“I do not know.” Sir Jasper’s smile was grave and questioning. “The devil’s sitting on my shoulders and I do not know. A week since I’d have said that faith——”
“Aye, faith. We hold it fast—we know it true—but, to be honest, I’ve lost my bearings. I’d have dealt more gently with Maurice if I’d not shared his own longing for a fight.”
“Faith is a practical affair.” Sir Jasper was cold and self-reliant again, as when he had fought with Murray in the wood. “When the road is at its worst, and sleet blows up from the east, and we ask only to creep into the nearest ditch, and die as cowards do—when all seems lost. Demaine—surely, if faith means anything at all, it means——”
“You’re more devout than I,” snapped the Squire. “So is the Prince. I talked with him yesterday. He was wet to the skin, and had just given his last dram of brandy to one Hector MacLean who had cramp in the stomach—and I was hasty, may be, as I always am when I see royalty of any sort go beggared. ‘Your Highness,’ I said, ‘the Blood Royal should receive, not give, and you needed that last dram, by the look of your tired face.’ And what did he answer, think ye? ‘You’ve an odd conception of royalty, sir,’ said the Prince, his eyes hard and tender both. ‘The Blood Royal—my father’s and mine—gives till it can give no more. It lives, or it dies—but it goes giving to the last hour.’ He’s a bigger man than I am, Royd.”

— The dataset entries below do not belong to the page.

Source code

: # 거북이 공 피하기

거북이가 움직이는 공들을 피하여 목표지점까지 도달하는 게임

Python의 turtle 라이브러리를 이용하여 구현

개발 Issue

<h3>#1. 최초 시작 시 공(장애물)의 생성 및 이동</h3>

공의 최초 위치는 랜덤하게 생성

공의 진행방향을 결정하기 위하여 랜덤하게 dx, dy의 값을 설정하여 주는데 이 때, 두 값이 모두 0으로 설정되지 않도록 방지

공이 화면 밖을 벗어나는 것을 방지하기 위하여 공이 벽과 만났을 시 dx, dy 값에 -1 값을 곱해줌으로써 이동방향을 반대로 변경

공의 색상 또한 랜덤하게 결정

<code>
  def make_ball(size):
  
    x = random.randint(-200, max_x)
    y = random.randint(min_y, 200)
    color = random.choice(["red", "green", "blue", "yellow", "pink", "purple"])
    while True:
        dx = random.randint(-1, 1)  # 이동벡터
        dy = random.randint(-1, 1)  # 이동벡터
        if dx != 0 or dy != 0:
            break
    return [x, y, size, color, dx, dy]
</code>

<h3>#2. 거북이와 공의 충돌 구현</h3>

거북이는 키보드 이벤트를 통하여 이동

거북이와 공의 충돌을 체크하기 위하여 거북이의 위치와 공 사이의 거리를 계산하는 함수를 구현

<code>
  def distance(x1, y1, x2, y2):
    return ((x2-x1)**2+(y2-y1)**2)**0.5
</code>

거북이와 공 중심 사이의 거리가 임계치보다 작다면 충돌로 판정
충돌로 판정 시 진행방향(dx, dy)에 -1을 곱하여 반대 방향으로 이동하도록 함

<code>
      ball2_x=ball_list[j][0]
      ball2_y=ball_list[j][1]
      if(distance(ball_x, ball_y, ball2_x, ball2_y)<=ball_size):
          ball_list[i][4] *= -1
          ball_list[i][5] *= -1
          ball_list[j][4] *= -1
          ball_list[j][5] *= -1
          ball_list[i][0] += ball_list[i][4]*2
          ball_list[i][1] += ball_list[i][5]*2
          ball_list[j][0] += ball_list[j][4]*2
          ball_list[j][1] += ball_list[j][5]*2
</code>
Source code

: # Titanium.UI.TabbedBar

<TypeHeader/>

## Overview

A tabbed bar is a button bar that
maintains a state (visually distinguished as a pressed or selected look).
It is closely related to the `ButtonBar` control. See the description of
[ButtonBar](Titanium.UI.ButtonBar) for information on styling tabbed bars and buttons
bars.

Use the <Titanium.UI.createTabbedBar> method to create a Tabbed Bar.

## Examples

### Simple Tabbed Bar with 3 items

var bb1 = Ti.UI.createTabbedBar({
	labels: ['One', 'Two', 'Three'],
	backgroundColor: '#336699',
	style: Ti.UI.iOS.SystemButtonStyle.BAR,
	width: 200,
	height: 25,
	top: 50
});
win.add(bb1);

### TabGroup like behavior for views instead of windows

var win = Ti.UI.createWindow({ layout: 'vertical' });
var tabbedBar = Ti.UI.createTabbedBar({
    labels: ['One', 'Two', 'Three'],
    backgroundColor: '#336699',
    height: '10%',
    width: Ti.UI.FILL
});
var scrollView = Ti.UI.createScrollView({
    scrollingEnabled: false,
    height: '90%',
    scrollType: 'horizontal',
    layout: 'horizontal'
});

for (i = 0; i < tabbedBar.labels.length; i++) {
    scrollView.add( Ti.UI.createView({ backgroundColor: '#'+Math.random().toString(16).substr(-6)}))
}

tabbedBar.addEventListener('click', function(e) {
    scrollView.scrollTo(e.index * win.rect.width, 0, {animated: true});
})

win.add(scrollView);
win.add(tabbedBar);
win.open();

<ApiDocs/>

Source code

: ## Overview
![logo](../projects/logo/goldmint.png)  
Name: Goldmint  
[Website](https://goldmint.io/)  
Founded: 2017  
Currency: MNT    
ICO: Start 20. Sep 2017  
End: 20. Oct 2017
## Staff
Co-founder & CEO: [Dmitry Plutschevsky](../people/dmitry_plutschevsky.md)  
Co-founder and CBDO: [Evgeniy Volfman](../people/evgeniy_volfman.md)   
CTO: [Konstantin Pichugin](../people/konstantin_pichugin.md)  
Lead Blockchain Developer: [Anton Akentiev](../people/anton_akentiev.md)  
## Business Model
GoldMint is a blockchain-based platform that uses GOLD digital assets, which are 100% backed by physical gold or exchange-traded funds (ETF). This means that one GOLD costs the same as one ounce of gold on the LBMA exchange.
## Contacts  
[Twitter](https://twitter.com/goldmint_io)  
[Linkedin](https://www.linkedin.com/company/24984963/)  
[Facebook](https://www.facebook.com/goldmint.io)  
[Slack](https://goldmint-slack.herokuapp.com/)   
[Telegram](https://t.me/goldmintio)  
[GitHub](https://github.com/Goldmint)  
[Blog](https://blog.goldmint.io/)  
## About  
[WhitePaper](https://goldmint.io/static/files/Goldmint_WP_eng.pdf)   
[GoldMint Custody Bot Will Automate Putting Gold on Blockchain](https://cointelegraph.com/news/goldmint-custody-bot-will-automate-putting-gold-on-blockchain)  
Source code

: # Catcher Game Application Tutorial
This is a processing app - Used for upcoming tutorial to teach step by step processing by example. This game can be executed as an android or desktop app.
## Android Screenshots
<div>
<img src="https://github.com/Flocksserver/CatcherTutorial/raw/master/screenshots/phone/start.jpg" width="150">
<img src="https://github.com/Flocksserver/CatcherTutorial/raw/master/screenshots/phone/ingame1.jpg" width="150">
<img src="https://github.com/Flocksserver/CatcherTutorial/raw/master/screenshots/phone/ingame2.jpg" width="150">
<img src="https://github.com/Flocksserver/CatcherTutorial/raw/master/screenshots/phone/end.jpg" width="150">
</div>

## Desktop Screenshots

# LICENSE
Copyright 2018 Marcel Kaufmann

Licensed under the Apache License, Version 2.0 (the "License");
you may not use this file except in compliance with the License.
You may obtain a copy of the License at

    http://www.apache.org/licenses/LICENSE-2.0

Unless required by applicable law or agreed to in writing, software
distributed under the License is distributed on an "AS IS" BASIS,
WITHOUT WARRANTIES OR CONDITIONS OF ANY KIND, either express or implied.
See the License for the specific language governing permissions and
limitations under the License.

They jogged forward. And presently Sir Jasper broke the silence. “We are hurrying to dodge two armies, and we’re succeeding; would God they’d both find us, here on the road, and give us battle! That is our need. One battle against odds—and our men riding free and keen—and Murray would find his answer. I’d rather be quit of him that way than—than by striking at the bared breast of the man.”
“I know, I know,” murmured the Squire, seeing how hard Sir Jasper took this battle in the wood. “Let Murray run his neck into the nearest halter; he’s not fair game for honest gentlemen. You were right. And yet—my faith runs low, I tell you, and you might have spared a better man. The mouth of him—I can see it now, like a rat’s, or a scolding woman’s—you’ve a tenderer conscience than I.”
Into the middle of their trouble rode Maurice, tired of shepherding men who blamed him because he found no battle for them.
“I was sorry that Rupert could not ride with us,” he said, challenging Sir Jasper’s glance.
Sir Jasper winced, for his heir was dear to him beyond the knowledge of men who have never bred a son to carry on the high traditions of a race. “If pluck could have brought him, he’d have been with us, Maurice,” he said sharply.
“I was not denying his pluck, sir; he gave me a taste of it that day he fought like a wild cat on the moor.” His face flushed, for he had not known, until the separation came, how deep his love went for his brother. The novelty and uproar of the march had stifled his heartache for a day or two, but since then he had missed Rupert at every turn. “It was because I—because I know his temper, sir,” he went on, with a diffidence unlike his usual, quick self-reliance. “He’d have been all for high faith, and a battle at the next road-corner; and these days of trudging through the sleet would have maddened him. I’m glad he stayed at home. He’d have picked a quarrel long since with one of our own company, just to prove his faith.”